● Your assignment
Using the data below, find how many lines include the word "processo" and report that figure alone.

(Saved entries)
>>>

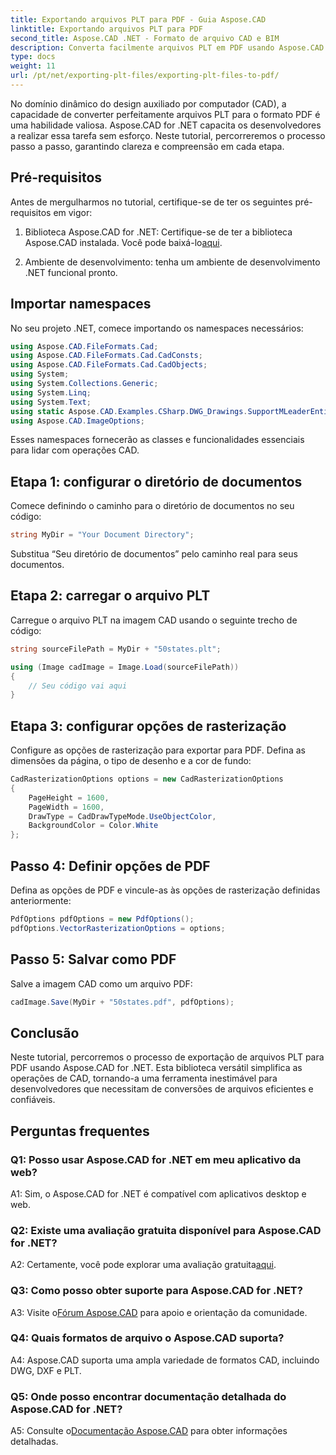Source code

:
 ```yaml
---
title: Exportando arquivos PLT para PDF - Guia Aspose.CAD
linktitle: Exportando arquivos PLT para PDF
second_title: Aspose.CAD .NET - Formato de arquivo CAD e BIM
description: Converta facilmente arquivos PLT em PDF usando Aspose.CAD for .NET. Siga nosso guia passo a passo para integração perfeita e resultados confiáveis.
type: docs
weight: 11
url: /pt/net/exporting-plt-files/exporting-plt-files-to-pdf/
---
```

No domínio dinâmico do design auxiliado por computador (CAD), a capacidade de converter perfeitamente arquivos PLT para o formato PDF é uma habilidade valiosa. Aspose.CAD for .NET capacita os desenvolvedores a realizar essa tarefa sem esforço. Neste tutorial, percorreremos o processo passo a passo, garantindo clareza e compreensão em cada etapa.

## Pré-requisitos

Antes de mergulharmos no tutorial, certifique-se de ter os seguintes pré-requisitos em vigor:

1.  Biblioteca Aspose.CAD for .NET: Certifique-se de ter a biblioteca Aspose.CAD instalada. Você pode baixá-lo[aqui](https://releases.aspose.com/cad/net/).

2. Ambiente de desenvolvimento: tenha um ambiente de desenvolvimento .NET funcional pronto.

## Importar namespaces

No seu projeto .NET, comece importando os namespaces necessários:

```csharp
using Aspose.CAD.FileFormats.Cad;
using Aspose.CAD.FileFormats.Cad.CadConsts;
using Aspose.CAD.FileFormats.Cad.CadObjects;
using System;
using System.Collections.Generic;
using System.Linq;
using System.Text;
using static Aspose.CAD.Examples.CSharp.DWG_Drawings.SupportMLeaderEntityForDWGFormat;
using Aspose.CAD.ImageOptions;
```

Esses namespaces fornecerão as classes e funcionalidades essenciais para lidar com operações CAD.

## Etapa 1: configurar o diretório de documentos

Comece definindo o caminho para o diretório de documentos no seu código:

```csharp
string MyDir = "Your Document Directory";
```

Substitua “Seu diretório de documentos” pelo caminho real para seus documentos.

## Etapa 2: carregar o arquivo PLT

Carregue o arquivo PLT na imagem CAD usando o seguinte trecho de código:

```csharp
string sourceFilePath = MyDir + "50states.plt";

using (Image cadImage = Image.Load(sourceFilePath))
{
    // Seu código vai aqui
}
```

## Etapa 3: configurar opções de rasterização

Configure as opções de rasterização para exportar para PDF. Defina as dimensões da página, o tipo de desenho e a cor de fundo:

```csharp
CadRasterizationOptions options = new CadRasterizationOptions
{
    PageHeight = 1600,
    PageWidth = 1600,
    DrawType = CadDrawTypeMode.UseObjectColor,
    BackgroundColor = Color.White
};
```

## Passo 4: Definir opções de PDF

Defina as opções de PDF e vincule-as às opções de rasterização definidas anteriormente:

```csharp
PdfOptions pdfOptions = new PdfOptions();
pdfOptions.VectorRasterizationOptions = options;
```

## Passo 5: Salvar como PDF

Salve a imagem CAD como um arquivo PDF:

```csharp
cadImage.Save(MyDir + "50states.pdf", pdfOptions);
```

## Conclusão

Neste tutorial, percorremos o processo de exportação de arquivos PLT para PDF usando Aspose.CAD for .NET. Esta biblioteca versátil simplifica as operações de CAD, tornando-a uma ferramenta inestimável para desenvolvedores que necessitam de conversões de arquivos eficientes e confiáveis.

## Perguntas frequentes

### Q1: Posso usar Aspose.CAD for .NET em meu aplicativo da web?

A1: Sim, o Aspose.CAD for .NET é compatível com aplicativos desktop e web.

### Q2: Existe uma avaliação gratuita disponível para Aspose.CAD for .NET?

 A2: Certamente, você pode explorar uma avaliação gratuita[aqui](https://releases.aspose.com/).

### Q3: Como posso obter suporte para Aspose.CAD for .NET?

 A3: Visite o[Fórum Aspose.CAD](https://forum.aspose.com/c/cad/19) para apoio e orientação da comunidade.

### Q4: Quais formatos de arquivo o Aspose.CAD suporta?

A4: Aspose.CAD suporta uma ampla variedade de formatos CAD, incluindo DWG, DXF e PLT.

### Q5: Onde posso encontrar documentação detalhada do Aspose.CAD for .NET?

 A5: Consulte o[Documentação Aspose.CAD](https://reference.aspose.com/cad/net/) para obter informações detalhadas.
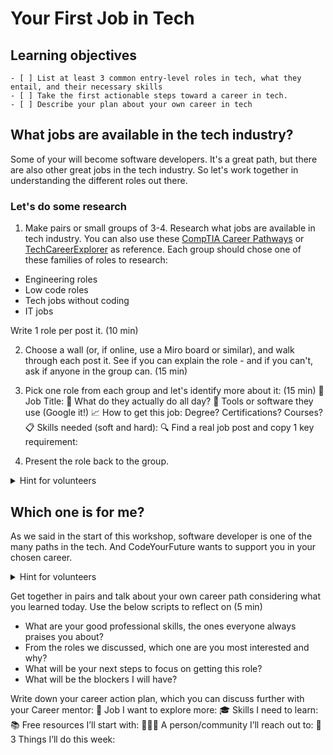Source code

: # Your First Job in Tech

## Learning objectives

```objectives
- [ ] List at least 3 common entry-level roles in tech, what they entail, and their necessary skills
- [ ] Take the first actionable steps toward a career in tech. 
- [ ] Describe your plan about your own career in tech
```

## What jobs are available in the tech industry? 

Some of your will become software developers. It's a great path, but there are also other great jobs in the tech industry. So let's work together in understanding the different roles out there.

### Let's do some research 

1.  Make pairs or small groups of 3-4. Research what jobs are available in tech industry. You can also use these [CompTIA Career Pathways](https://www.comptia.org/en/explore-careers/job-roles/?page=1&category=all) or 
[TechCareerExplorer](https://www.careerexplorer.com/careers/?industry=42) as reference. Each group should chose one of these families of roles to research: 
- Engineering roles 
- Low code roles 
- Tech jobs without coding
- IT jobs 

Write 1 role per post it. (10 min)

2. Choose a wall (or, if online, use a Miro board or similar), and walk through each post it. See if you can explain the role - and if you can't, ask if anyone in the group can. (15 min)

3. Pick one role from each group and let's identify more about it: (15 min)
   🎯 Job Title: 
   🧠 What do they actually do all day?
   💬 Tools or software they use (Google it!)
   📈 How to get this job: Degree? Certifications? Courses?
   📋 Skills needed (soft and hard):
   🔍 Find a real job post and copy 1 key requirement:

4. Present the role back to the group.

<details>

<summary>Hint for volunteers</summary>

Make sure we've covered:

* Engineering roles: Software developer, Quality Engineer, System Reliability Engineer 
* Low code roles: Low-code Dev and No-code Dev, Wordpress Developer, Database administrator
* Jobs in tech without coding: Scrum Master, Manual tester, Business Analyst, 
* IT Jobs: IT Analyst, IT Support

</details>


## Which one is for me?

As we said in the start of this workshop, software developer is one of the many paths in the tech. And CodeYourFuture wants to support you in your chosen career.

<details>

<summary>Hint for volunteers</summary>

Focus on transferrable skills and new skills, as well as what is their reality and availablity to get ready for it

</details>

Get together in pairs and talk about your own career path considering what you learned today. Use the below scripts to reflect on (5 min)
- What are your good professional skills, the ones everyone always praises you about?
- From the roles we discussed, which one are you most interested and why?
- What will be your next steps to focus on getting this role?
- What will be the blockers I will have?

Write down your career action plan, which you can discuss further with your Career mentor:
💼 Job I want to explore more:
🎓 Skills I need to learn:
📚 Free resources I’ll start with:
🧑‍🤝‍🧑 A person/community I’ll reach out to:
📆 3 Things I’ll do this week:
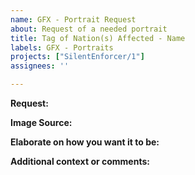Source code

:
 ```yaml
---
name: GFX - Portrait Request
about: Request of a needed portrait
title: Tag of Nation(s) Affected - Name
labels: GFX - Portraits
projects: ["SilentEnforcer/1"]
assignees: ''

---
```


**Request:**

**Image Source:**


**Elaborate on how you want it to be:**


**Additional context or comments:**
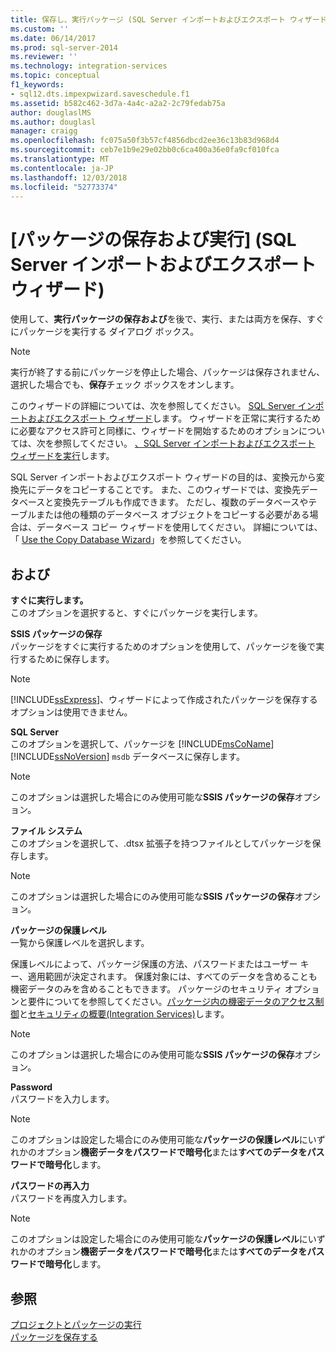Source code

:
 ```yaml
---
title: 保存し、実行パッケージ (SQL Server インポートおよびエクスポート ウィザード) |Microsoft Docs
ms.custom: ''
ms.date: 06/14/2017
ms.prod: sql-server-2014
ms.reviewer: ''
ms.technology: integration-services
ms.topic: conceptual
f1_keywords:
- sql12.dts.impexpwizard.saveschedule.f1
ms.assetid: b582c462-3d7a-4a4c-a2a2-2c79fedab75a
author: douglaslMS
ms.author: douglasl
manager: craigg
ms.openlocfilehash: fc075a50f3b57cf4856dbcd2ee36c13b83d968d4
ms.sourcegitcommit: ceb7e1b9e29e02bb0c6ca400a36e0fa9cf010fca
ms.translationtype: MT
ms.contentlocale: ja-JP
ms.lasthandoff: 12/03/2018
ms.locfileid: "52773374"
---
```

# <a name="save-and-execute-package-sql-server-import-and-export-wizard"></a>[パッケージの保存および実行] (SQL Server インポートおよびエクスポート ウィザード)
  使用して、**実行パッケージの保存および**を後で、実行、または両方を保存、すぐにパッケージを実行する ダイアログ ボックス。  
  
> [!NOTE]  
>  実行が終了する前にパッケージを停止した場合、パッケージは保存されません、選択した場合でも、**保存**チェック ボックスをオンします。  
  
 このウィザードの詳細については、次を参照してください。 [SQL Server インポートおよびエクスポート ウィザード](import-and-export-data-with-the-sql-server-import-and-export-wizard.md)します。 ウィザードを正常に実行するために必要なアクセス許可と同様に、ウィザードを開始するためのオプションについては、次を参照してください。 [、SQL Server インポートおよびエクスポート ウィザードを実行](start-the-sql-server-import-and-export-wizard.md)します。  
  
 SQL Server インポートおよびエクスポート ウィザードの目的は、変換元から変換先にデータをコピーすることです。 また、このウィザードでは、変換先データベースと変換先テーブルも作成できます。 ただし、複数のデータベースやテーブルまたは他の種類のデータベース オブジェクトをコピーする必要がある場合は、データベース コピー ウィザードを使用してください。 詳細については、「 [Use the Copy Database Wizard](../../relational-databases/databases/use-the-copy-database-wizard.md)」を参照してください。  
  
## <a name="options"></a>および  
 **すぐに実行します。**  
 このオプションを選択すると、すぐにパッケージを実行します。  
  
 **SSIS パッケージの保存**  
 パッケージをすぐに実行するためのオプションを使用して、パッケージを後で実行するために保存します。  
  
> [!NOTE]  
>  [!INCLUDE[ssExpress](../../includes/ssexpress-md.md)]、ウィザードによって作成されたパッケージを保存するオプションは使用できません。  
  
 **SQL Server**  
 このオプションを選択して、パッケージを [!INCLUDE[msCoName](../../includes/msconame-md.md)] [!INCLUDE[ssNoVersion](../../includes/ssnoversion-md.md)] `msdb` データベースに保存します。  
  
> [!NOTE]  
>  このオプションは選択した場合にのみ使用可能な**SSIS パッケージの保存**オプション。  
  
 **ファイル システム**  
 このオプションを選択して、.dtsx 拡張子を持つファイルとしてパッケージを保存します。  
  
> [!NOTE]  
>  このオプションは選択した場合にのみ使用可能な**SSIS パッケージの保存**オプション。  
  
 **パッケージの保護レベル**  
 一覧から保護レベルを選択します。  
  
 保護レベルによって、パッケージ保護の方法、パスワードまたはユーザー キー、適用範囲が決定されます。 保護対象には、すべてのデータを含めることも機密データのみを含めることもできます。 パッケージのセキュリティ オプションと要件についてを参照してください。[パッケージ内の機密データのアクセス制御](../security/access-control-for-sensitive-data-in-packages.md)と[セキュリティの概要&#40;Integration Services&#41;](../security/security-overview-integration-services.md)します。  
  
> [!NOTE]  
>  このオプションは選択した場合にのみ使用可能な**SSIS パッケージの保存**オプション。  
  
 **Password**  
 パスワードを入力します。  
  
> [!NOTE]  
>  このオプションは設定した場合にのみ使用可能な**パッケージの保護レベル**にいずれかのオプション**機密データをパスワードで暗号化**または**すべてのデータをパスワードで暗号化**します。  
  
 **パスワードの再入力**  
 パスワードを再度入力します。  
  
> [!NOTE]  
>  このオプションは設定した場合にのみ使用可能な**パッケージの保護レベル**にいずれかのオプション**機密データをパスワードで暗号化**または**すべてのデータをパスワードで暗号化**します。  
  
## <a name="see-also"></a>参照  
 [プロジェクトとパッケージの実行](../packages/run-integration-services-ssis-packages.md)   
 [パッケージを保存する](../save-packages.md)  
  
  
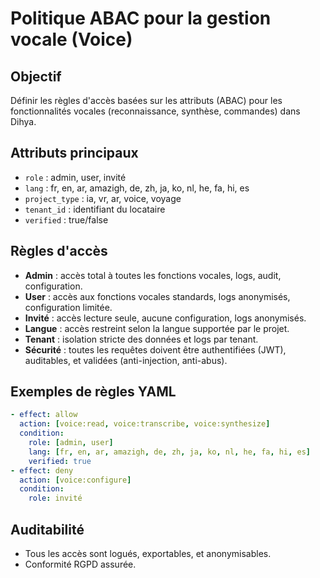 # Politique ABAC pour la gestion vocale (Voice)

## Objectif
Définir les règles d'accès basées sur les attributs (ABAC) pour les fonctionnalités vocales (reconnaissance, synthèse, commandes) dans Dihya.

## Attributs principaux
- `role` : admin, user, invité
- `lang` : fr, en, ar, amazigh, de, zh, ja, ko, nl, he, fa, hi, es
- `project_type` : ia, vr, ar, voice, voyage
- `tenant_id` : identifiant du locataire
- `verified` : true/false

## Règles d'accès
- **Admin** : accès total à toutes les fonctions vocales, logs, audit, configuration.
- **User** : accès aux fonctions vocales standards, logs anonymisés, configuration limitée.
- **Invité** : accès lecture seule, aucune configuration, logs anonymisés.
- **Langue** : accès restreint selon la langue supportée par le projet.
- **Tenant** : isolation stricte des données et logs par tenant.
- **Sécurité** : toutes les requêtes doivent être authentifiées (JWT), auditables, et validées (anti-injection, anti-abus).

## Exemples de règles YAML
```yaml
- effect: allow
  action: [voice:read, voice:transcribe, voice:synthesize]
  condition:
    role: [admin, user]
    lang: [fr, en, ar, amazigh, de, zh, ja, ko, nl, he, fa, hi, es]
    verified: true
- effect: deny
  action: [voice:configure]
  condition:
    role: invité
```

## Auditabilité
- Tous les accès sont logués, exportables, et anonymisables.
- Conformité RGPD assurée.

<<<

● Result
2